The Cover Sheet

A Cover Sheet is a pretty bland way to make a first impression, but that's okay. When it comes to Cover Sheets, bland is the name of the game.

Some production companies will require Cover Sheets on any screenplay sent to them. Others will not want a Cover Sheet included. Most don't care one way or the other.

If you have an agent, he or she will tell you when to include a cover sheet. If you don't have an agent, you can always call the submissions department of the company to which you plan to send your screenplay and ask them their preference. Or, you can just make an executive decision. It's up to you.

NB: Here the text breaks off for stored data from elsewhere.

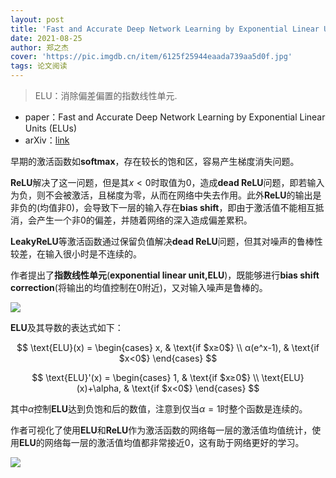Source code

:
 ```yaml
---
layout: post
title: 'Fast and Accurate Deep Network Learning by Exponential Linear Units (ELUs)'
date: 2021-08-25
author: 郑之杰
cover: 'https://pic.imgdb.cn/item/6125f25944eaada739aa5d0f.jpg'
tags: 论文阅读
---
```


> ELU：消除偏差偏置的指数线性单元.

- paper：Fast and Accurate Deep Network Learning by Exponential Linear Units (ELUs)
- arXiv：[link](https://arxiv.org/abs/1511.07289)


早期的激活函数如**softmax**，存在较长的饱和区，容易产生梯度消失问题。

**ReLU**解决了这一问题，但是其$x<0$时取值为$0$，造成**dead ReLU**问题，即若输入为负，则不会被激活，且梯度为零，从而在网络中失去作用。此外**ReLU**的输出是非负的(均值非$0$)，会导致下一层的输入存在**bias shift**，即由于激活值不能相互抵消，会产生一个非$0$的偏差，并随着网络的深入造成偏差累积。

**LeakyReLU**等激活函数通过保留负值解决**dead ReLU**问题，但其对噪声的鲁棒性较差，在输入很小时是不连续的。

作者提出了**指数线性单元**(**exponential linear unit,ELU**)，既能够进行**bias shift correction**(将输出的均值控制在$0$附近)，又对输入噪声是鲁棒的。

![](https://pic.imgdb.cn/item/6125f4ee44eaada739b2929e.jpg)

**ELU**及其导数的表达式如下：

$$
        \text{ELU}(x) =
        \begin{cases}
        x,  & \text{if $x≥0$} \\
        α(e^x-1), & \text{if $x<0$}
        \end{cases}
$$

$$
        \text{ELU}'(x) =
        \begin{cases}
        1,  & \text{if $x≥0$} \\
        \text{ELU}(x)+\alpha, & \text{if $x<0$}
        \end{cases}
$$

其中$\alpha$控制**ELU**达到负饱和后的数值，注意到仅当$\alpha=1$时整个函数是连续的。

作者可视化了使用**ELU**和**ReLU**作为激活函数的网络每一层的激活值均值统计，使用**ELU**的网络每一层的激活值均值都非常接近$0$，这有助于网络更好的学习。

![](https://pic.imgdb.cn/item/6125fd0c44eaada739cc2200.jpg)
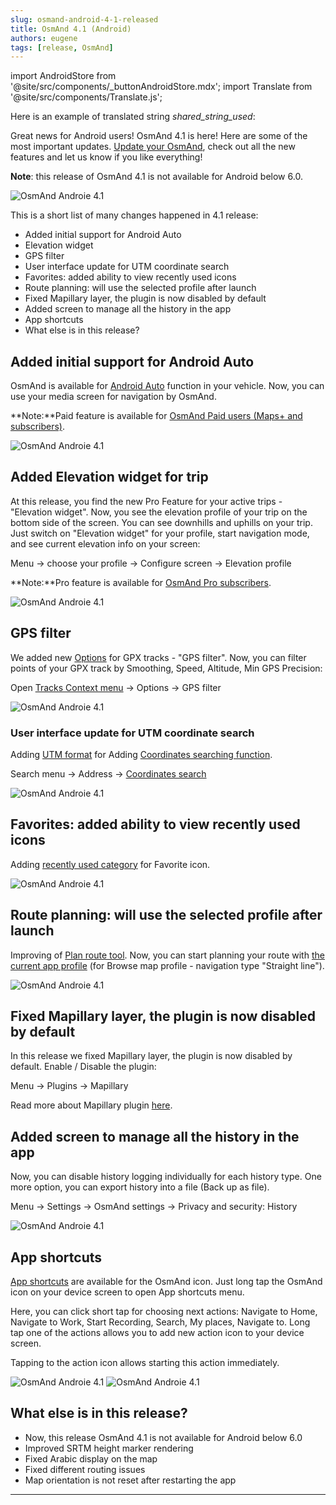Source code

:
 ```yaml
---
slug: osmand-android-4-1-released
title: OsmAnd 4.1 (Android)
authors: eugene
tags: [release, OsmAnd]
---
```

import AndroidStore from '@site/src/components/_buttonAndroidStore.mdx';
import Translate from '@site/src/components/Translate.js';

Here is an example of translated string *shared_string_used*: **<Translate android="yes" id="shared_string_used" />**

Great news for Android users! OsmAnd 4.1 is here! Here are some of the most important updates. [Update your OsmAnd](https://play.google.com/store/apps/details?id=net.osmand), check out all the new features and let us know if you like everything!

**Note**: this release of OsmAnd 4.1 is not available for Android below 6.0.

![OsmAnd Androie 4.1](./banner.png)

<!--truncate-->

This is a short list of many changes happened in 4.1 release:


- Added initial support for Android Auto
- Elevation widget
- GPS filter
- User interface update for UTM coordinate search
- Favorites: added ability to view recently used icons
- Route planning: will use the selected profile after launch
- Fixed Mapillary layer, the plugin is now disabled by default
- Added screen to manage all the history in the app
- App shortcuts
- What else is in this release?



## Added initial support for Android Auto

OsmAnd is available for <a href="https://www.android.com/auto/">Android Auto</a> function in your vehicle. Now, you can use your media screen for navigation by OsmAnd.

**Note:**Paid feature is available for <a href="https://docs.osmand.net/en/main@latest/osmand/purchases/android#free-and-paid-features">OsmAnd Paid users (Maps+ and subscribers)</a>.


![OsmAnd Androie 4.1](./osmand_android_auto.png)

## Added Elevation widget for trip

At this release, you find the new Pro Feature for your active trips - "Elevation widget". Now, you see the elevation profile of your trip on the bottom side of the screen. You can see downhills and uphills on your trip. Just switch on "Elevation widget" for your profile, start navigation mode, and see current elevation info on your screen:

Menu → choose your profile → Configure screen → Elevation profile

**Note:**Pro feature is available for <a href="https://docs.osmand.net/en/main@latest/osmand/purchases/android#free-and-paid-features">OsmAnd Pro subscribers</a>.

![OsmAnd Androie 4.1](./elevation_widget.png)



## GPS filter

We added new <a href="https://docs.osmand.net/en/main@latest/osmand/map/track-context-menu#options">Options</a> for GPX tracks - "GPS filter". Now, you can filter points of your GPX track by Smoothing, Speed, Altitude, Min GPS Precision:

Open <a href="https://docs.osmand.net/en/main@latest/osmand/map/track-context-menu">Tracks Context menu</a> → Options → GPS filter

![OsmAnd Androie 4.1](./gps_filter.png)


<div class="subtitle" id="utm"><h3>User interface update for UTM coordinate search</h3></div>

Adding <a href="https://en.wikipedia.org/wiki/Universal_Transverse_Mercator_coordinate_system">UTM format</a> for Adding <a href="https://docs.osmand.net/en/main@latest/osmand/search/search-address#coordinates-search">Coordinates searching function</a>.

Search menu → Address → <a href="https://docs.osmand.net/en/main@latest/osmand/search/search-address#coordinates-search">Coordinates search</a> 

![OsmAnd Androie 4.1](./UTM.png)


## Favorites: added ability to view recently used icons

Adding <a href="https://docs.osmand.net/en/main@latest/osmand/personal/favorites#create">recently used category</a> for Favorite icon.


![OsmAnd Androie 4.1](./favorite.png)


## Route planning: will use the selected profile after launch

Improving of <a href="https://docs.osmand.net/en/main@latest/osmand/plan-route/create-route">Plan route tool</a>. Now, you can start planning your route with <a href="https://docs.osmand.net/en/main@latest/osmand/widgets/map-buttons#configure-map">the current app profile</a> (for Browse map profile  -  navigation type "Straight line").

![OsmAnd Androie 4.1](./planroute.png)


## Fixed Mapillary layer, the plugin is now disabled by default

In this release we fixed Mapillary layer, the plugin is now disabled by default. Enable / Disable the plugin:

Menu → Plugins → Mapillary

Read more about Mapillary plugin <a href="https://docs.osmand.net/en/main@latest/osmand/plugins/mapillary">here</a>.


## Added screen to manage all the history in the app

Now, you can disable history logging individually for each history type. One more option, you can export history into a file (Back up as file).

Menu → Settings → OsmAnd settings → Privacy and security: History

![OsmAnd Androie 4.1](./history.png)


## App shortcuts

<a href="https://support.google.com/android/answer/9450271">App shortcuts</a> are available for the OsmAnd icon. Just long tap the OsmAnd icon on your device screen to open App shortcuts menu.

Here, you can click short tap for choosing next actions: Navigate to Home, Navigate to Work, Start Recording, Search, My places, Navigate to. Long tap one of the actions allows you to add new action icon to your device screen.

Tapping to the action icon allows starting this action immediately.

![OsmAnd Androie 4.1](./shortcuts1.png) ![OsmAnd Androie 4.1](./shortcuts2.png)

## What else is in this release?

- Now, this release OsmAnd 4.1 is not available for Android below 6.0
- Improved SRTM height marker rendering
- Fixed Arabic display on the map
- Fixed different routing issues
- Map orientation is not reset after restarting the app


_________________________________________________

<AndroidStore/>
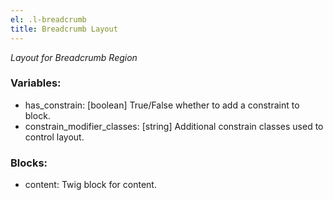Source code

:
 ```yaml
---
el: .l-breadcrumb
title: Breadcrumb Layout
---
```

_Layout for Breadcrumb Region_

### Variables:
* has_constrain: [boolean] True/False whether to add a constraint to block.
* constrain_modifier_classes: [string] Additional constrain classes used 
to control layout.

### Blocks:
* content: Twig block for content.
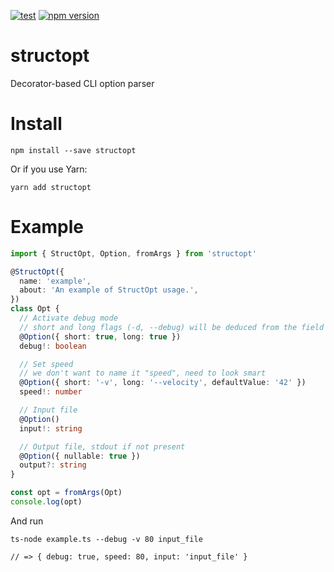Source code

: [![test](https://github.com/acro5piano/structopt/actions/workflows/test.yml/badge.svg)](https://github.com/acro5piano/structopt/actions/workflows/test.yml)
[![npm version](https://badge.fury.io/js/structopt.svg)](https://badge.fury.io/js/structopt)

# structopt

Decorator-based CLI option parser

# Install

```
npm install --save structopt
```

Or if you use Yarn:

```
yarn add structopt
```

# Example

```typescript
import { StructOpt, Option, fromArgs } from 'structopt'

@StructOpt({
  name: 'example',
  about: 'An example of StructOpt usage.',
})
class Opt {
  // Activate debug mode
  // short and long flags (-d, --debug) will be deduced from the field's name
  @Option({ short: true, long: true })
  debug!: boolean

  // Set speed
  // we don't want to name it "speed", need to look smart
  @Option({ short: '-v', long: '--velocity', defaultValue: '42' })
  speed!: number

  // Input file
  @Option()
  input!: string

  // Output file, stdout if not present
  @Option({ nullable: true })
  output?: string
}

const opt = fromArgs(Opt)
console.log(opt)
```

And run

```
ts-node example.ts --debug -v 80 input_file

// => { debug: true, speed: 80, input: 'input_file' }

```
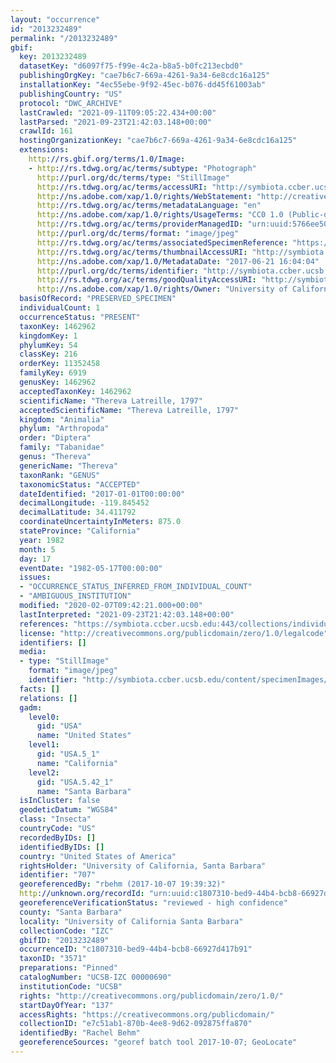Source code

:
 ```yaml
---
layout: "occurrence"
id: "2013232489"
permalink: "/2013232489"
gbif:
  key: 2013232489
  datasetKey: "d6097f75-f99e-4c2a-b8a5-b0fc213ecbd0"
  publishingOrgKey: "cae7b6c7-669a-4261-9a34-6e8cdc16a125"
  installationKey: "4ec55ebe-9f92-45ec-b076-dd45f61003ab"
  publishingCountry: "US"
  protocol: "DWC_ARCHIVE"
  lastCrawled: "2021-09-11T09:05:22.434+00:00"
  lastParsed: "2021-09-23T21:42:03.148+00:00"
  crawlId: 161
  hostingOrganizationKey: "cae7b6c7-669a-4261-9a34-6e8cdc16a125"
  extensions:
    http://rs.gbif.org/terms/1.0/Image:
    - http://rs.tdwg.org/ac/terms/subtype: "Photograph"
      http://purl.org/dc/terms/type: "StillImage"
      http://rs.tdwg.org/ac/terms/accessURI: "http://symbiota.ccber.ucsb.edu/content/specimenImages/UCSB_IZC/UCSB-IZC00000/UCSB-IZC_00000690_1498086243_lg.jpg"
      http://ns.adobe.com/xap/1.0/rights/WebStatement: "http://creativecommons.org/publicdomain/zero/1.0/"
      http://rs.tdwg.org/ac/terms/metadataLanguage: "en"
      http://ns.adobe.com/xap/1.0/rights/UsageTerms: "CC0 1.0 (Public-domain)"
      http://rs.tdwg.org/ac/terms/providerManagedID: "urn:uuid:5766ee50-87ae-44d0-aa15-8ece727857d2"
      http://purl.org/dc/terms/format: "image/jpeg"
      http://rs.tdwg.org/ac/terms/associatedSpecimenReference: "https://symbiota.ccber.ucsb.edu:443/collections/individual/index.php?occid=707"
      http://rs.tdwg.org/ac/terms/thumbnailAccessURI: "http://symbiota.ccber.ucsb.edu/content/specimenImages/UCSB_IZC/UCSB-IZC00000/UCSB-IZC_00000690_1498086243_tn.jpg"
      http://ns.adobe.com/xap/1.0/MetadataDate: "2017-06-21 16:04:04"
      http://purl.org/dc/terms/identifier: "http://symbiota.ccber.ucsb.edu/content/specimenImages/UCSB_IZC/UCSB-IZC00000/UCSB-IZC_00000690_1498086243_lg.jpg"
      http://rs.tdwg.org/ac/terms/goodQualityAccessURI: "http://symbiota.ccber.ucsb.edu/content/specimenImages/UCSB_IZC/UCSB-IZC00000/UCSB-IZC_00000690_1498086243.jpg"
      http://ns.adobe.com/xap/1.0/rights/Owner: "University of California, Santa Barbara"
  basisOfRecord: "PRESERVED_SPECIMEN"
  individualCount: 1
  occurrenceStatus: "PRESENT"
  taxonKey: 1462962
  kingdomKey: 1
  phylumKey: 54
  classKey: 216
  orderKey: 11352458
  familyKey: 6919
  genusKey: 1462962
  acceptedTaxonKey: 1462962
  scientificName: "Thereva Latreille, 1797"
  acceptedScientificName: "Thereva Latreille, 1797"
  kingdom: "Animalia"
  phylum: "Arthropoda"
  order: "Diptera"
  family: "Tabanidae"
  genus: "Thereva"
  genericName: "Thereva"
  taxonRank: "GENUS"
  taxonomicStatus: "ACCEPTED"
  dateIdentified: "2017-01-01T00:00:00"
  decimalLongitude: -119.845452
  decimalLatitude: 34.411792
  coordinateUncertaintyInMeters: 875.0
  stateProvince: "California"
  year: 1982
  month: 5
  day: 17
  eventDate: "1982-05-17T00:00:00"
  issues:
  - "OCCURRENCE_STATUS_INFERRED_FROM_INDIVIDUAL_COUNT"
  - "AMBIGUOUS_INSTITUTION"
  modified: "2020-02-07T09:42:21.000+00:00"
  lastInterpreted: "2021-09-23T21:42:03.148+00:00"
  references: "https://symbiota.ccber.ucsb.edu:443/collections/individual/index.php?occid=707"
  license: "http://creativecommons.org/publicdomain/zero/1.0/legalcode"
  identifiers: []
  media:
  - type: "StillImage"
    format: "image/jpeg"
    identifier: "http://symbiota.ccber.ucsb.edu/content/specimenImages/UCSB_IZC/UCSB-IZC00000/UCSB-IZC_00000690_1498086243_lg.jpg"
  facts: []
  relations: []
  gadm:
    level0:
      gid: "USA"
      name: "United States"
    level1:
      gid: "USA.5_1"
      name: "California"
    level2:
      gid: "USA.5.42_1"
      name: "Santa Barbara"
  isInCluster: false
  geodeticDatum: "WGS84"
  class: "Insecta"
  countryCode: "US"
  recordedByIDs: []
  identifiedByIDs: []
  country: "United States of America"
  rightsHolder: "University of California, Santa Barbara"
  identifier: "707"
  georeferencedBy: "rbehm (2017-10-07 19:39:32)"
  http://unknown.org/recordId: "urn:uuid:c1807310-bed9-44b4-bcb8-66927d417b91"
  georeferenceVerificationStatus: "reviewed - high confidence"
  county: "Santa Barbara"
  locality: "University of California Santa Barbara"
  collectionCode: "IZC"
  gbifID: "2013232489"
  occurrenceID: "c1807310-bed9-44b4-bcb8-66927d417b91"
  taxonID: "3571"
  preparations: "Pinned"
  catalogNumber: "UCSB-IZC 00000690"
  institutionCode: "UCSB"
  rights: "http://creativecommons.org/publicdomain/zero/1.0/"
  startDayOfYear: "137"
  accessRights: "https://creativecommons.org/publicdomain/"
  collectionID: "e7c51ab1-870b-4ee8-9d62-092875ffa870"
  identifiedBy: "Rachel Behm"
  georeferenceSources: "georef batch tool 2017-10-07; GeoLocate"
---
```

If you DO include a Cover Sheet, here are the Basic Rules:

  • Punch ONLY the top and bottom holes of the Cover Sheet.

  • The paper MUST be a thin card-stock with a maximum weight of 110 lbs.

  • Although the paper color is primarily your choice, it MUST be a single, solid color. An off-white is the norm, and ivory is most commonly used and highly recommended.

  • The Cover Sheet MUST be completely blank and bare, free of any text, type, or graphics.

  • DO NOT draw or create a graphical design, logo, or script title on the Cover Sheet in an attempt to spice it up. Your screenplay will be spicing up a trash can without a single page being read.

  • If you are including a Cover Sheet, use a back cover as well using the same paper and rules.